Your reply must consist of the data below, reproduced character for character.

(Saved entries)
* * * * * * * * *
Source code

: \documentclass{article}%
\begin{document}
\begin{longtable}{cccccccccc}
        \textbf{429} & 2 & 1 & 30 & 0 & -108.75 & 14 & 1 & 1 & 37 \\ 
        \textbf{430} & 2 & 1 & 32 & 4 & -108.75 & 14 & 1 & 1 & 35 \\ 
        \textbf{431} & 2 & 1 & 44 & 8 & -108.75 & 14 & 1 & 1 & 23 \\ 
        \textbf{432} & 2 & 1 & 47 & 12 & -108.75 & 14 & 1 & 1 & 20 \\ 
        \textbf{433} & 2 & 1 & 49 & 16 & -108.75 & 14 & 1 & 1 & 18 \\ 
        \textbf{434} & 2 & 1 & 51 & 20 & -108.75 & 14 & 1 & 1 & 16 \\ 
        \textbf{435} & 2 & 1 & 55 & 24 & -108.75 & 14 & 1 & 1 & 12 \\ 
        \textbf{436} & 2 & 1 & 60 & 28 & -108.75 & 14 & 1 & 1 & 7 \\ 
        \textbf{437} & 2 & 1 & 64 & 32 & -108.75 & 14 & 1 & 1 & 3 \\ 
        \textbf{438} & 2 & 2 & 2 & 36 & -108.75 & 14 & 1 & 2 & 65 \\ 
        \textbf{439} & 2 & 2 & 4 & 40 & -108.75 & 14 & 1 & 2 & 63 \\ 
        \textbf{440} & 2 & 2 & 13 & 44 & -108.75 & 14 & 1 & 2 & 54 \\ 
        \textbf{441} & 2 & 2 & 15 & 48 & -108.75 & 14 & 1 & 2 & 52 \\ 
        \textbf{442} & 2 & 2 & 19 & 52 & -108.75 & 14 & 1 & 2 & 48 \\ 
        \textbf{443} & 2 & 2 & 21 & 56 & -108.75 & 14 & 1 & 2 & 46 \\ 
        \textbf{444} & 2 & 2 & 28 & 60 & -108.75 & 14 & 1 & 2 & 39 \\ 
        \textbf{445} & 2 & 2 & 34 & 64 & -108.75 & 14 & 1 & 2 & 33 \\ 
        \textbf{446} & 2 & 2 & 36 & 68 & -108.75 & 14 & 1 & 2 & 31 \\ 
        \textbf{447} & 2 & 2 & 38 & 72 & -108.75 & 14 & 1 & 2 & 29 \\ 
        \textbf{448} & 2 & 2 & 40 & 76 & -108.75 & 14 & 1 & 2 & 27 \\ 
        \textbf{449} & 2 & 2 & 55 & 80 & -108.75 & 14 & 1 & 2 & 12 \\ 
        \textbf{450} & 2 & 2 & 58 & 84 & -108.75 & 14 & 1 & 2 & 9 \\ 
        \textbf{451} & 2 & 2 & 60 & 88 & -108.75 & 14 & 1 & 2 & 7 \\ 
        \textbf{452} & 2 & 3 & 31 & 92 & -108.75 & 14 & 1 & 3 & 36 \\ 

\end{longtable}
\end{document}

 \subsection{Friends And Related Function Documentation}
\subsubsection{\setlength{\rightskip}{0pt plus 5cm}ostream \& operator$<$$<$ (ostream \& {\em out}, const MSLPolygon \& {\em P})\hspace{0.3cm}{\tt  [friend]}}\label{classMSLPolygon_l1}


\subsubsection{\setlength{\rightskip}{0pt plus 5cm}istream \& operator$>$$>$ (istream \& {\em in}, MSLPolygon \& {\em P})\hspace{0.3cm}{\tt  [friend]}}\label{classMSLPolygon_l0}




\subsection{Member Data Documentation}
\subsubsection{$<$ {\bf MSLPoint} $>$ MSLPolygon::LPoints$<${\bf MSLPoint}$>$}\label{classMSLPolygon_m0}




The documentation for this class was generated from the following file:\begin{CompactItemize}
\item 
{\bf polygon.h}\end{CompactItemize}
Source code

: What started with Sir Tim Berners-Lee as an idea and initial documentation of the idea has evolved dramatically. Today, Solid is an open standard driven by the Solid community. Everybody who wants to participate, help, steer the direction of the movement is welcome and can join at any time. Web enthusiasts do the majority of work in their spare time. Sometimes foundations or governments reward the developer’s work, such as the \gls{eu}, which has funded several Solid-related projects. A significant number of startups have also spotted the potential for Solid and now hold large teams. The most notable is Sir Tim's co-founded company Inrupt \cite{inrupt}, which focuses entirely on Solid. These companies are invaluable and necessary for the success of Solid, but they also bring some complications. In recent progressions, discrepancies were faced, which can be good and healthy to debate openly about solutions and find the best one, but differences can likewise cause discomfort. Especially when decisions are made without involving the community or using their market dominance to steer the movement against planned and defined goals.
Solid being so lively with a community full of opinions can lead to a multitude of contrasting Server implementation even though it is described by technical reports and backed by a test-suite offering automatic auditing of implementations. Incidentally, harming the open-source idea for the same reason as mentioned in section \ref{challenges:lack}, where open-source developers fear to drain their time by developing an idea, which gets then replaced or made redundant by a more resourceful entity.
* * * * * * * * *
| Answer section |
Source code

: \documentclass{article}%
\begin{document}
\begin{longtable}{cccccccccc}
        \textbf{429} & 2 & 1 & 30 & 0 & -108.75 & 14 & 1 & 1 & 37 \\ 
        \textbf{430} & 2 & 1 & 32 & 4 & -108.75 & 14 & 1 & 1 & 35 \\ 
        \textbf{431} & 2 & 1 & 44 & 8 & -108.75 & 14 & 1 & 1 & 23 \\ 
        \textbf{432} & 2 & 1 & 47 & 12 & -108.75 & 14 & 1 & 1 & 20 \\ 
        \textbf{433} & 2 & 1 & 49 & 16 & -108.75 & 14 & 1 & 1 & 18 \\ 
        \textbf{434} & 2 & 1 & 51 & 20 & -108.75 & 14 & 1 & 1 & 16 \\ 
        \textbf{435} & 2 & 1 & 55 & 24 & -108.75 & 14 & 1 & 1 & 12 \\ 
        \textbf{436} & 2 & 1 & 60 & 28 & -108.75 & 14 & 1 & 1 & 7 \\ 
        \textbf{437} & 2 & 1 & 64 & 32 & -108.75 & 14 & 1 & 1 & 3 \\ 
        \textbf{438} & 2 & 2 & 2 & 36 & -108.75 & 14 & 1 & 2 & 65 \\ 
        \textbf{439} & 2 & 2 & 4 & 40 & -108.75 & 14 & 1 & 2 & 63 \\ 
        \textbf{440} & 2 & 2 & 13 & 44 & -108.75 & 14 & 1 & 2 & 54 \\ 
        \textbf{441} & 2 & 2 & 15 & 48 & -108.75 & 14 & 1 & 2 & 52 \\ 
        \textbf{442} & 2 & 2 & 19 & 52 & -108.75 & 14 & 1 & 2 & 48 \\ 
        \textbf{443} & 2 & 2 & 21 & 56 & -108.75 & 14 & 1 & 2 & 46 \\ 
        \textbf{444} & 2 & 2 & 28 & 60 & -108.75 & 14 & 1 & 2 & 39 \\ 
        \textbf{445} & 2 & 2 & 34 & 64 & -108.75 & 14 & 1 & 2 & 33 \\ 
        \textbf{446} & 2 & 2 & 36 & 68 & -108.75 & 14 & 1 & 2 & 31 \\ 
        \textbf{447} & 2 & 2 & 38 & 72 & -108.75 & 14 & 1 & 2 & 29 \\ 
        \textbf{448} & 2 & 2 & 40 & 76 & -108.75 & 14 & 1 & 2 & 27 \\ 
        \textbf{449} & 2 & 2 & 55 & 80 & -108.75 & 14 & 1 & 2 & 12 \\ 
        \textbf{450} & 2 & 2 & 58 & 84 & -108.75 & 14 & 1 & 2 & 9 \\ 
        \textbf{451} & 2 & 2 & 60 & 88 & -108.75 & 14 & 1 & 2 & 7 \\ 
        \textbf{452} & 2 & 3 & 31 & 92 & -108.75 & 14 & 1 & 3 & 36 \\ 

\end{longtable}
\end{document}

 \subsection{Friends And Related Function Documentation}
\subsubsection{\setlength{\rightskip}{0pt plus 5cm}ostream \& operator$<$$<$ (ostream \& {\em out}, const MSLPolygon \& {\em P})\hspace{0.3cm}{\tt  [friend]}}\label{classMSLPolygon_l1}


\subsubsection{\setlength{\rightskip}{0pt plus 5cm}istream \& operator$>$$>$ (istream \& {\em in}, MSLPolygon \& {\em P})\hspace{0.3cm}{\tt  [friend]}}\label{classMSLPolygon_l0}




\subsection{Member Data Documentation}
\subsubsection{$<$ {\bf MSLPoint} $>$ MSLPolygon::LPoints$<${\bf MSLPoint}$>$}\label{classMSLPolygon_m0}




The documentation for this class was generated from the following file:\begin{CompactItemize}
\item 
{\bf polygon.h}\end{CompactItemize}
Source code

: What started with Sir Tim Berners-Lee as an idea and initial documentation of the idea has evolved dramatically. Today, Solid is an open standard driven by the Solid community. Everybody who wants to participate, help, steer the direction of the movement is welcome and can join at any time. Web enthusiasts do the majority of work in their spare time. Sometimes foundations or governments reward the developer’s work, such as the \gls{eu}, which has funded several Solid-related projects. A significant number of startups have also spotted the potential for Solid and now hold large teams. The most notable is Sir Tim's co-founded company Inrupt \cite{inrupt}, which focuses entirely on Solid. These companies are invaluable and necessary for the success of Solid, but they also bring some complications. In recent progressions, discrepancies were faced, which can be good and healthy to debate openly about solutions and find the best one, but differences can likewise cause discomfort. Especially when decisions are made without involving the community or using their market dominance to steer the movement against planned and defined goals.
Solid being so lively with a community full of opinions can lead to a multitude of contrasting Server implementation even though it is described by technical reports and backed by a test-suite offering automatic auditing of implementations. Incidentally, harming the open-source idea for the same reason as mentioned in section \ref{challenges:lack}, where open-source developers fear to drain their time by developing an idea, which gets then replaced or made redundant by a more resourceful entity.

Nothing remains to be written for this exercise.